SIGILL on AVX instruction

SIGILL on AVX instruction

Hi,

I have a very simple test program that I'm using to play around with AVX instruction sets. It works perfectly fine on my MacBook Pro, however, the same piece of code will fire off a SIGILL on my Linux workstation. I check cpuid before invoking the instructions and /proc/cpuinfo is also has the AVX flag set. I'm using clang with the -mavx command line switch. The instructions throwing the exception are any _mm256_xxx ones.
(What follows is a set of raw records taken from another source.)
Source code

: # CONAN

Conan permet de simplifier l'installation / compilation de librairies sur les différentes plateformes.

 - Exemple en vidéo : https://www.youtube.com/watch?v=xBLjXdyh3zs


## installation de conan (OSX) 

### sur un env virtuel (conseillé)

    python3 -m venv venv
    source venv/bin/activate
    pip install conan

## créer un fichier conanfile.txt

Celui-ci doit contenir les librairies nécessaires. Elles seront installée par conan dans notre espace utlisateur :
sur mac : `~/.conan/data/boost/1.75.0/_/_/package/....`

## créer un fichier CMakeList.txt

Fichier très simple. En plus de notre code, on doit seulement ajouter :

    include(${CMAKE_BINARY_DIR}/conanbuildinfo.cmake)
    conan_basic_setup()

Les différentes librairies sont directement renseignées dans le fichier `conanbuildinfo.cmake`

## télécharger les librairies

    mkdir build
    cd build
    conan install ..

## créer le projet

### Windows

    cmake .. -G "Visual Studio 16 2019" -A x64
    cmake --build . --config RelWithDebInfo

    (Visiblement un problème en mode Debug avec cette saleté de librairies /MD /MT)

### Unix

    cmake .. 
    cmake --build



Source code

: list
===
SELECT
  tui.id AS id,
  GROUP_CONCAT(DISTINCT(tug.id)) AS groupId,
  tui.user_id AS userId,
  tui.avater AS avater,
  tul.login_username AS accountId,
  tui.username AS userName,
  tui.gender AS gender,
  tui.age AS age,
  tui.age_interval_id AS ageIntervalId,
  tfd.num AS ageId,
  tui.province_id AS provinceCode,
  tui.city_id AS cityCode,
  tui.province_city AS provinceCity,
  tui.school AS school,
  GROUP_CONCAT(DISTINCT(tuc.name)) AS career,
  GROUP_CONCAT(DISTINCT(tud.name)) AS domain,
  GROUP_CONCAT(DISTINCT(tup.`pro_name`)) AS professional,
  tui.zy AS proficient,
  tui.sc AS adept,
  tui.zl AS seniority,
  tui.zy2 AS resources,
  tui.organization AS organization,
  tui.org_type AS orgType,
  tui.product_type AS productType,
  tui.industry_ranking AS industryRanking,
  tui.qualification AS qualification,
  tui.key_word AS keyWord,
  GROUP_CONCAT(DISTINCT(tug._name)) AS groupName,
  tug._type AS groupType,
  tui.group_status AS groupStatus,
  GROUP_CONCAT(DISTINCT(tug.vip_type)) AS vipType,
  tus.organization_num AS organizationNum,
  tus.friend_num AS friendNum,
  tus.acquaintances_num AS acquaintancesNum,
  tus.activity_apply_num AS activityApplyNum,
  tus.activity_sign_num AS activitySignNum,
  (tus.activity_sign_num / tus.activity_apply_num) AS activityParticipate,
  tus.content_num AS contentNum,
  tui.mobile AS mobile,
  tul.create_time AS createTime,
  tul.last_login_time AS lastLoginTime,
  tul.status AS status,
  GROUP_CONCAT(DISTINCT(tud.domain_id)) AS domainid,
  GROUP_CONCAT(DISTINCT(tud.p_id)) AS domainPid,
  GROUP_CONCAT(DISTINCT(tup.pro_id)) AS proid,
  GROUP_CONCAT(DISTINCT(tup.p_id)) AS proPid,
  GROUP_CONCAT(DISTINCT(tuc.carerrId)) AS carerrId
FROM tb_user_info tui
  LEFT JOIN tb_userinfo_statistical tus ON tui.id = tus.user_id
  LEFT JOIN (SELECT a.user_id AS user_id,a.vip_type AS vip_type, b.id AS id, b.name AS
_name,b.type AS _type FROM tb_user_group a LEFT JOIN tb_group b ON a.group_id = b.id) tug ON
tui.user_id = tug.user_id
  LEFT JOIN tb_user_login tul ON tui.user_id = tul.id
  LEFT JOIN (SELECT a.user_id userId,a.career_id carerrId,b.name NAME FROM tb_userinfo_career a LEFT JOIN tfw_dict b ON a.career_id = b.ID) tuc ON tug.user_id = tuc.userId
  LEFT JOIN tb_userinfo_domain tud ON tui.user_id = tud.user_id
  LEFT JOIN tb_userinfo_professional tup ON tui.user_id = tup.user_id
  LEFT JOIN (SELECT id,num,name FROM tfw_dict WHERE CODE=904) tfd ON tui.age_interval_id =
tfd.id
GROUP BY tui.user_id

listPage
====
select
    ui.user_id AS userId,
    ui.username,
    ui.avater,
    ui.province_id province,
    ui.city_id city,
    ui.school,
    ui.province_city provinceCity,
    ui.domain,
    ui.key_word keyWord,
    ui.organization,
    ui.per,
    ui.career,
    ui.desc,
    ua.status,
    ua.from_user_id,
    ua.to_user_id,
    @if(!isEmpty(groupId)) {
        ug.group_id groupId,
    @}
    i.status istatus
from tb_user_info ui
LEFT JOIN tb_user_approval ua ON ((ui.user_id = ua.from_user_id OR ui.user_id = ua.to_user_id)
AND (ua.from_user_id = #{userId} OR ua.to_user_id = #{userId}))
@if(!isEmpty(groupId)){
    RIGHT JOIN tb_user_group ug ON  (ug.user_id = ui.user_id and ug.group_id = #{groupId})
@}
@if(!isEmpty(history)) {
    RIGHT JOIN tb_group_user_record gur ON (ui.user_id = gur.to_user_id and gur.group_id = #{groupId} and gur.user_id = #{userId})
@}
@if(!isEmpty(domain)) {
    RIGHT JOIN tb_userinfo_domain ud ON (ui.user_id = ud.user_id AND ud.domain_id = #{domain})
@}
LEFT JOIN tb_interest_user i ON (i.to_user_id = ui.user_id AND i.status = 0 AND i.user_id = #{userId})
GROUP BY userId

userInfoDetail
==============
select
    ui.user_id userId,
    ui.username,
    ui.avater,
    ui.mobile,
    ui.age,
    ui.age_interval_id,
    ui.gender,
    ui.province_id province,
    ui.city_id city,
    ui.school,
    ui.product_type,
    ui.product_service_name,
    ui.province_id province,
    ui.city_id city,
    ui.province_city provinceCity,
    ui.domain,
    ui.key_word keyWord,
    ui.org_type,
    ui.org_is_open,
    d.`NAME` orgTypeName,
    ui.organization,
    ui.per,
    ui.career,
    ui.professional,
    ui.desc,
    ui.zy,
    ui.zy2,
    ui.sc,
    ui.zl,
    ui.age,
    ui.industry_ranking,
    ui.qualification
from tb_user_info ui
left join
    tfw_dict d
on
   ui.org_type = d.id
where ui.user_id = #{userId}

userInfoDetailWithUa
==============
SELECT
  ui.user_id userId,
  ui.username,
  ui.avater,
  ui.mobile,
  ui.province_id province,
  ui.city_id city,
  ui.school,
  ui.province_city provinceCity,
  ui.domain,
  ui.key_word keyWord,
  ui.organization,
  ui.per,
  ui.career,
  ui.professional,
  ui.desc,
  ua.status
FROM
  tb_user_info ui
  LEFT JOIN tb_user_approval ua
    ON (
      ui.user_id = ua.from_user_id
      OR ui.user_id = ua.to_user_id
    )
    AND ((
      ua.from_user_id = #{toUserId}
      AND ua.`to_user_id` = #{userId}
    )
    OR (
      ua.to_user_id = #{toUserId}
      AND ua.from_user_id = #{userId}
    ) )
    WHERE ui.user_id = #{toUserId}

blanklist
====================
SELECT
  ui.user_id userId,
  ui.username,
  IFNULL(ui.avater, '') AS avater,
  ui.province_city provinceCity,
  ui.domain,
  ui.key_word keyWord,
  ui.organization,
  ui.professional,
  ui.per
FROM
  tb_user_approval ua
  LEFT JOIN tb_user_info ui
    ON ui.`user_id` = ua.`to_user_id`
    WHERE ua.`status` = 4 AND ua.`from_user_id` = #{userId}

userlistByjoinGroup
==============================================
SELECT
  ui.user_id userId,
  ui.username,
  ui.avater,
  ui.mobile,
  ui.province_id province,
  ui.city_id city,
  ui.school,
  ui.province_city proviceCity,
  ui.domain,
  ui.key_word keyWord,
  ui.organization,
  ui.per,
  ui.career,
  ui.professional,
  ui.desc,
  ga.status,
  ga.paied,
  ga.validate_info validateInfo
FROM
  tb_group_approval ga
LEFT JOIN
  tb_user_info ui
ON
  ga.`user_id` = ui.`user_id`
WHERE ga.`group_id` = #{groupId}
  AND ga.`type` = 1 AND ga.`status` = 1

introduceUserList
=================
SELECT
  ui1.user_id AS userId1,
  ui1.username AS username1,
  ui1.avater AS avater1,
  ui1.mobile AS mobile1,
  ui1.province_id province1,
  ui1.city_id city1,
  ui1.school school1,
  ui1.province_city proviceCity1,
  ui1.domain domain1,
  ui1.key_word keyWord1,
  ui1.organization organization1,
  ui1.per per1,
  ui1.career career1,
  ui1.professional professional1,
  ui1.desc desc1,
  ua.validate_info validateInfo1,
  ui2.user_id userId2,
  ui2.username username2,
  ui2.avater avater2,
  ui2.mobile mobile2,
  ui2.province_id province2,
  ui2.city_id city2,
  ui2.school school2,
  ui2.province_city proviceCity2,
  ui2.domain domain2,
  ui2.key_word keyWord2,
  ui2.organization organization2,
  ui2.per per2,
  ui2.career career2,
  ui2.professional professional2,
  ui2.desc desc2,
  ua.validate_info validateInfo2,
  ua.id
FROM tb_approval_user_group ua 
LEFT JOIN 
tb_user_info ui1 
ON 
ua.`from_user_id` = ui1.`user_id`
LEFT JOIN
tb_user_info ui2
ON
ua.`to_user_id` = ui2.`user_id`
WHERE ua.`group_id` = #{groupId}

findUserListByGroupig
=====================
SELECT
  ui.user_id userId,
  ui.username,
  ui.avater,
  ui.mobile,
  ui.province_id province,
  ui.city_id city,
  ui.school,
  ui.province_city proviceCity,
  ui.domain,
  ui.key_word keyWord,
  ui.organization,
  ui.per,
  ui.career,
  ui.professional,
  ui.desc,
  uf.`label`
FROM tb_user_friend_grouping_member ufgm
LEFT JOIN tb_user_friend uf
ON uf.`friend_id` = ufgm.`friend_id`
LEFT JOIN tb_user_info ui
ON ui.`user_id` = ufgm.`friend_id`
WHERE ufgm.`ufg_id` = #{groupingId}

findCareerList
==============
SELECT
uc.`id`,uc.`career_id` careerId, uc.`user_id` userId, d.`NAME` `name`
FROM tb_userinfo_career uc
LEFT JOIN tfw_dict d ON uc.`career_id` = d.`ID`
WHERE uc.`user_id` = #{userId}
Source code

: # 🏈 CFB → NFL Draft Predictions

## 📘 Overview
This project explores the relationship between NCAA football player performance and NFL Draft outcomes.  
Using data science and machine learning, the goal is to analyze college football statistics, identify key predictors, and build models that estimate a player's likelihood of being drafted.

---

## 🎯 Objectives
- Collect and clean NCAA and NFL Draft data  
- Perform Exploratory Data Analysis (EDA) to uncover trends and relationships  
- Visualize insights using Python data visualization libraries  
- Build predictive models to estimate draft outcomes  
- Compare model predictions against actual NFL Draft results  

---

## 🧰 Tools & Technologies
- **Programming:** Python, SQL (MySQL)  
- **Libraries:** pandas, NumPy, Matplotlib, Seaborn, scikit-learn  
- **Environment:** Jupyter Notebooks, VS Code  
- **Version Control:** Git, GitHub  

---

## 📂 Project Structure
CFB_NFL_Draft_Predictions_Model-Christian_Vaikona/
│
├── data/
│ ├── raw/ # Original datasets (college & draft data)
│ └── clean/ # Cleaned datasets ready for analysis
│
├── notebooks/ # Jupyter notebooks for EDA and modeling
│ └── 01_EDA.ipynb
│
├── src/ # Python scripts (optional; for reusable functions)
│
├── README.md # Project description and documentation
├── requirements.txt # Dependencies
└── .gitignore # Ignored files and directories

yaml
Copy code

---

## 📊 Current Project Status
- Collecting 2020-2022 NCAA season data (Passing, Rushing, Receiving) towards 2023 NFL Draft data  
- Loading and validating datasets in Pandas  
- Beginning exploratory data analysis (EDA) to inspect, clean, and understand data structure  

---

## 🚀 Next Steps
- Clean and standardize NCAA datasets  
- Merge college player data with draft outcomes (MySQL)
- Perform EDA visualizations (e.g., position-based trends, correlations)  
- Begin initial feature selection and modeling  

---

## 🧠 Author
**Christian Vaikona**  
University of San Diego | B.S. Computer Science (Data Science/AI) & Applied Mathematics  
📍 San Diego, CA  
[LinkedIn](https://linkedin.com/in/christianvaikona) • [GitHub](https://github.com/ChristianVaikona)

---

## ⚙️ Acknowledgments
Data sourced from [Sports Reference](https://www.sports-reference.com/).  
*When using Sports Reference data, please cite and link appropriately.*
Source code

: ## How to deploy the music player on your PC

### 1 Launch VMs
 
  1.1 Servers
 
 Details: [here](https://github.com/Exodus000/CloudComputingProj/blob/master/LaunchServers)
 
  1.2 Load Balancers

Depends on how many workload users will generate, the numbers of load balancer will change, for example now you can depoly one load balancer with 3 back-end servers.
I'm not using the FMA instructions. /proc/cpuinfo says I have 12 cores of Intel(R) Xeon(R) CPU E5-1660 0 @ 3.30GHz.

TIA,

Irfan.

publicaciones de 13 / 0 nuevos
Último envío
Para obtener más información sobre las optimizaciones del compilador, consulte el aviso sobre la optimización.

is the "xsave" cpuid bit set as well?

Hi Irfan

Can you post disasesmbly  of the code point where the SIGILL is thrown?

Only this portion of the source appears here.